● **Work item**
Check each line of the data for the string "matched". Report how many have it, and give nothing else.

Start of Task input

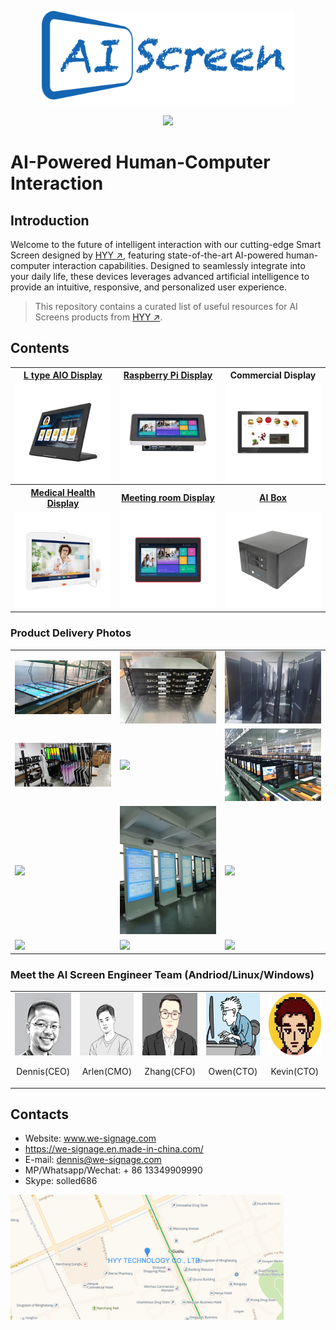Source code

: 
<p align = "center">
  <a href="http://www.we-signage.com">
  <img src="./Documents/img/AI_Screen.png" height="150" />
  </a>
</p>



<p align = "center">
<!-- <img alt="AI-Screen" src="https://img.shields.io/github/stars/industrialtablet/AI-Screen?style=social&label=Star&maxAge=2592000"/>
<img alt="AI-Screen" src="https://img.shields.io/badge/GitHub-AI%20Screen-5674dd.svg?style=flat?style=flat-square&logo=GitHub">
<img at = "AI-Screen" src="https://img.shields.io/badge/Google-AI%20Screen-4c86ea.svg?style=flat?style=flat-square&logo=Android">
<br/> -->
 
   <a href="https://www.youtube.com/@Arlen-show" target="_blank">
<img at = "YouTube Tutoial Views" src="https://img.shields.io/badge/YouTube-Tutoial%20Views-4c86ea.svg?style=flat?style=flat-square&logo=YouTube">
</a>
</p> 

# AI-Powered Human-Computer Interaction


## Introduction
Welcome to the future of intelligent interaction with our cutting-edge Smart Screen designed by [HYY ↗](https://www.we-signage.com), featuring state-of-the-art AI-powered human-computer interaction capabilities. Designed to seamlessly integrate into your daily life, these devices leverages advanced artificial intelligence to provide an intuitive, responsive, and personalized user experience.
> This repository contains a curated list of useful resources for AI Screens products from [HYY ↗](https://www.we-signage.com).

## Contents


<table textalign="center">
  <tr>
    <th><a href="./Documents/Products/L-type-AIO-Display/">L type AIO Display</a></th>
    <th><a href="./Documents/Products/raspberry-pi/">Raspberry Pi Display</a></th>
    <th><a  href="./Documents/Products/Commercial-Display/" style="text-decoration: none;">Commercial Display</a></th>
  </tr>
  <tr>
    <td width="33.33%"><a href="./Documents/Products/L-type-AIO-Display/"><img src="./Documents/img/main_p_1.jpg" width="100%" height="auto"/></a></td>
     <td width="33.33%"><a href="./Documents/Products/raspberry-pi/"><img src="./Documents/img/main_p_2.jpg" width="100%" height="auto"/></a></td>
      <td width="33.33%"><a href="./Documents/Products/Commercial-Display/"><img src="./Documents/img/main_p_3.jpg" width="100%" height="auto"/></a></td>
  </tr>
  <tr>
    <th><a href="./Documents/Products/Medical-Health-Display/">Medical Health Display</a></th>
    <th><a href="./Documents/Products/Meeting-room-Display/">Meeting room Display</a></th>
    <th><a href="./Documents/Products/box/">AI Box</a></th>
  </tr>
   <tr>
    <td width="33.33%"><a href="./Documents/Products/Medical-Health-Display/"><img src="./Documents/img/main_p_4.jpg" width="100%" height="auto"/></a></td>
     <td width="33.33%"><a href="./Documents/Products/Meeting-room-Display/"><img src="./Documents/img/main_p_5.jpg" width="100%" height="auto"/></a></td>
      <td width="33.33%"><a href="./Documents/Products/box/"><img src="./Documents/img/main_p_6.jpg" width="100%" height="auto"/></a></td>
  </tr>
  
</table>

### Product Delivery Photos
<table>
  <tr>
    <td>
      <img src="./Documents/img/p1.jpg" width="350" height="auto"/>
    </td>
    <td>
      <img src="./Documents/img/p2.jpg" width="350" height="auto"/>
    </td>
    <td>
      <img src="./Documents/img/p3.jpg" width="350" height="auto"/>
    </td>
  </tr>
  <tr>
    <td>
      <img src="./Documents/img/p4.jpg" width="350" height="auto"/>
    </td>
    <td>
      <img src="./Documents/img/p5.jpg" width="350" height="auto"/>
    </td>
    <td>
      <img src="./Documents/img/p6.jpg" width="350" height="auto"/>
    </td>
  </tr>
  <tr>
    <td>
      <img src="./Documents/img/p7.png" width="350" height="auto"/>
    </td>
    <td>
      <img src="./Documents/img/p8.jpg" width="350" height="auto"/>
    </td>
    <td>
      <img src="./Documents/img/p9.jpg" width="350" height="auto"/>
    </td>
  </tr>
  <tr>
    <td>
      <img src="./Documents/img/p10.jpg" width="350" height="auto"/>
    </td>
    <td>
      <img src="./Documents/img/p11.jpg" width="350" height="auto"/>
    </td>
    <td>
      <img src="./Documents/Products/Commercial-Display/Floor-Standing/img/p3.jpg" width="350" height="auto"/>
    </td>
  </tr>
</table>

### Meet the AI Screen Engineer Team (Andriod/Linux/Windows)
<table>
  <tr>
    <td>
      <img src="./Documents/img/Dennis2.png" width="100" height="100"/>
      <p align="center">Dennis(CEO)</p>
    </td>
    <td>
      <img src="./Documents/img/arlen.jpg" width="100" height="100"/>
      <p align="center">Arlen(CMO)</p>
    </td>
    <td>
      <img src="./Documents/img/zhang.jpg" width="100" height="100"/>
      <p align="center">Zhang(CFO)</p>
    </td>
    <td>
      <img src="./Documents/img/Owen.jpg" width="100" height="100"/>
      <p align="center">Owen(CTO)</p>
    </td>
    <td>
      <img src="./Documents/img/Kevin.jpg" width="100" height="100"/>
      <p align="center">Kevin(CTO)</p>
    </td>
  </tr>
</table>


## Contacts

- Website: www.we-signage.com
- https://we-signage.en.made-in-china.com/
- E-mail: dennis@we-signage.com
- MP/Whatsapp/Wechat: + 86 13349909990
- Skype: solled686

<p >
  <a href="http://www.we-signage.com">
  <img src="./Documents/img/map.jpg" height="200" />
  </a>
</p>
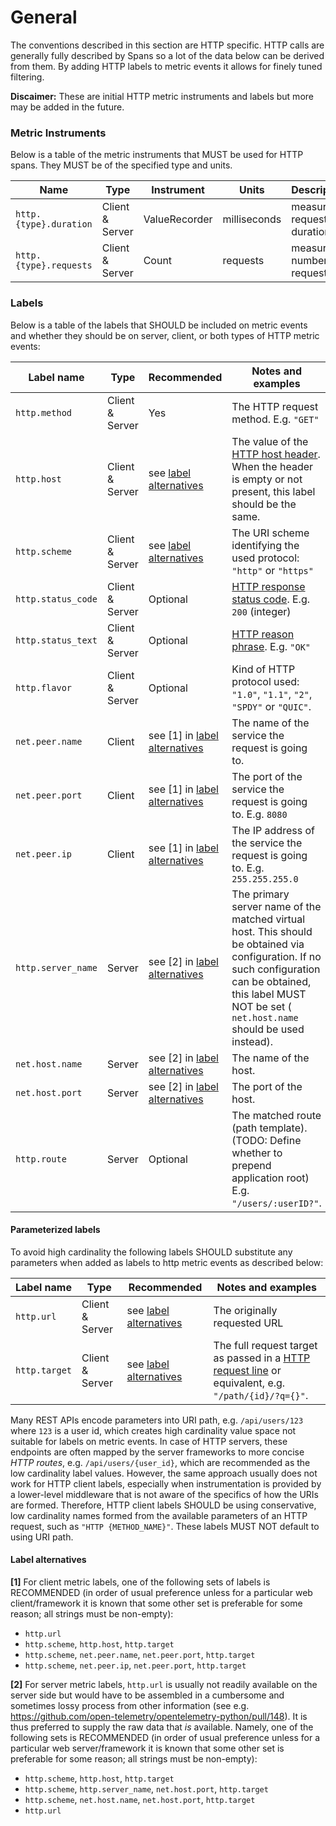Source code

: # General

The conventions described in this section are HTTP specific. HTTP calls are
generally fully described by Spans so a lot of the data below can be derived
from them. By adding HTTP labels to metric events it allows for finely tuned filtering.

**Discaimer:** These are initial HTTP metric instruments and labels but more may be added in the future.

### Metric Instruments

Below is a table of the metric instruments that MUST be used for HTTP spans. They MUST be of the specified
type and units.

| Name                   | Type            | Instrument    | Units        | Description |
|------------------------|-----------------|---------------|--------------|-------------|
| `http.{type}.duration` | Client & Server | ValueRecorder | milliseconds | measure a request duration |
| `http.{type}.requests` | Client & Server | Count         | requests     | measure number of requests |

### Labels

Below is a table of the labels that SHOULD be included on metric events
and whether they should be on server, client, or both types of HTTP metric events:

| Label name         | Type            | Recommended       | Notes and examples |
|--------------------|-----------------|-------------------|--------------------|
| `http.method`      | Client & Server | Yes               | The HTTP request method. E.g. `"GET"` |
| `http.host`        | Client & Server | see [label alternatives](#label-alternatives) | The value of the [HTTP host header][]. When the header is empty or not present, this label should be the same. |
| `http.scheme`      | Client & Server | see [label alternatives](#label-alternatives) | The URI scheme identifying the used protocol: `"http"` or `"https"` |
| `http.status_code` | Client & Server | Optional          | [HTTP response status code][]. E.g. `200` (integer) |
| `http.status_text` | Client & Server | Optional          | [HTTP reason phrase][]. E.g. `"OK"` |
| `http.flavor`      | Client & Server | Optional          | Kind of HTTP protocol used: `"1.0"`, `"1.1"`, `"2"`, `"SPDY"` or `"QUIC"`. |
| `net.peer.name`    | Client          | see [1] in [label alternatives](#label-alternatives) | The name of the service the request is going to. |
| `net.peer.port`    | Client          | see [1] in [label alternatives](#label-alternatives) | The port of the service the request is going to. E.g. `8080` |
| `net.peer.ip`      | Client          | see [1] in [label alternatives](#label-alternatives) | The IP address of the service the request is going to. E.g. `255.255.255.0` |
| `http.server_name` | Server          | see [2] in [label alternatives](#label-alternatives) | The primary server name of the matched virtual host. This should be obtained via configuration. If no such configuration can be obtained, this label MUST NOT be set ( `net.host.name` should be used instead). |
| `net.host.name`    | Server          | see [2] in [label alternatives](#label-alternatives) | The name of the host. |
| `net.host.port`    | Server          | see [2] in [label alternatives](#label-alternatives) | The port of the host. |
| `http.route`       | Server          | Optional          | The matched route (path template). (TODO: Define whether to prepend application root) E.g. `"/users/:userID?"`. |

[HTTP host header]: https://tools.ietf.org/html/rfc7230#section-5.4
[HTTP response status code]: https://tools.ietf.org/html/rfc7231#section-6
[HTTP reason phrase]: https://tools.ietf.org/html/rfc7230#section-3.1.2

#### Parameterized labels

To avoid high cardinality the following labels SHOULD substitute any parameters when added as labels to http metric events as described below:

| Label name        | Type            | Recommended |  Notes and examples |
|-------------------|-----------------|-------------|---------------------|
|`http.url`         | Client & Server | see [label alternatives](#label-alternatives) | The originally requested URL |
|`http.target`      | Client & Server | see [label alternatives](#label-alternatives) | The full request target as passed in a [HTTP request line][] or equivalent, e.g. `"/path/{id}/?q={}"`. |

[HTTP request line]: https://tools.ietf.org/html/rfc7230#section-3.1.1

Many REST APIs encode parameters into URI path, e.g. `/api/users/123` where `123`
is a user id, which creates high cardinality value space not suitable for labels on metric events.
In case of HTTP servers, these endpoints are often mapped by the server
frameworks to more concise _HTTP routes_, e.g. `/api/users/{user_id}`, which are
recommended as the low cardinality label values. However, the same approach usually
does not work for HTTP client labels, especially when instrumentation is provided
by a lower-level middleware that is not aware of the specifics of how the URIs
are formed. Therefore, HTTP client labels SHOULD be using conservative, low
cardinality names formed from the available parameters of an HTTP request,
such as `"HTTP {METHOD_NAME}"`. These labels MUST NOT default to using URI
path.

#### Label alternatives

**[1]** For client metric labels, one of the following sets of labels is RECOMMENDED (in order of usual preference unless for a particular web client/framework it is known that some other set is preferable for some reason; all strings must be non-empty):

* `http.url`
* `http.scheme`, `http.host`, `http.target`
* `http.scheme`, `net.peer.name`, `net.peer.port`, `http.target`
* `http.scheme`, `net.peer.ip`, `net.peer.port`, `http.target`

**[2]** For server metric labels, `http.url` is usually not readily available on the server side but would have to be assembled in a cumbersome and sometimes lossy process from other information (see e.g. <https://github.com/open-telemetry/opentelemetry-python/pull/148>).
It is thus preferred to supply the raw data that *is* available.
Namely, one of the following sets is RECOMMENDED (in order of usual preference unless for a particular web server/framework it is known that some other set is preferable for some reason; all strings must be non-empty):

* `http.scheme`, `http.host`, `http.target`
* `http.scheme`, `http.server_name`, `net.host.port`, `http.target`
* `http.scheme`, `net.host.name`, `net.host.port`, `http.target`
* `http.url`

End of Task input

● **Response box**
2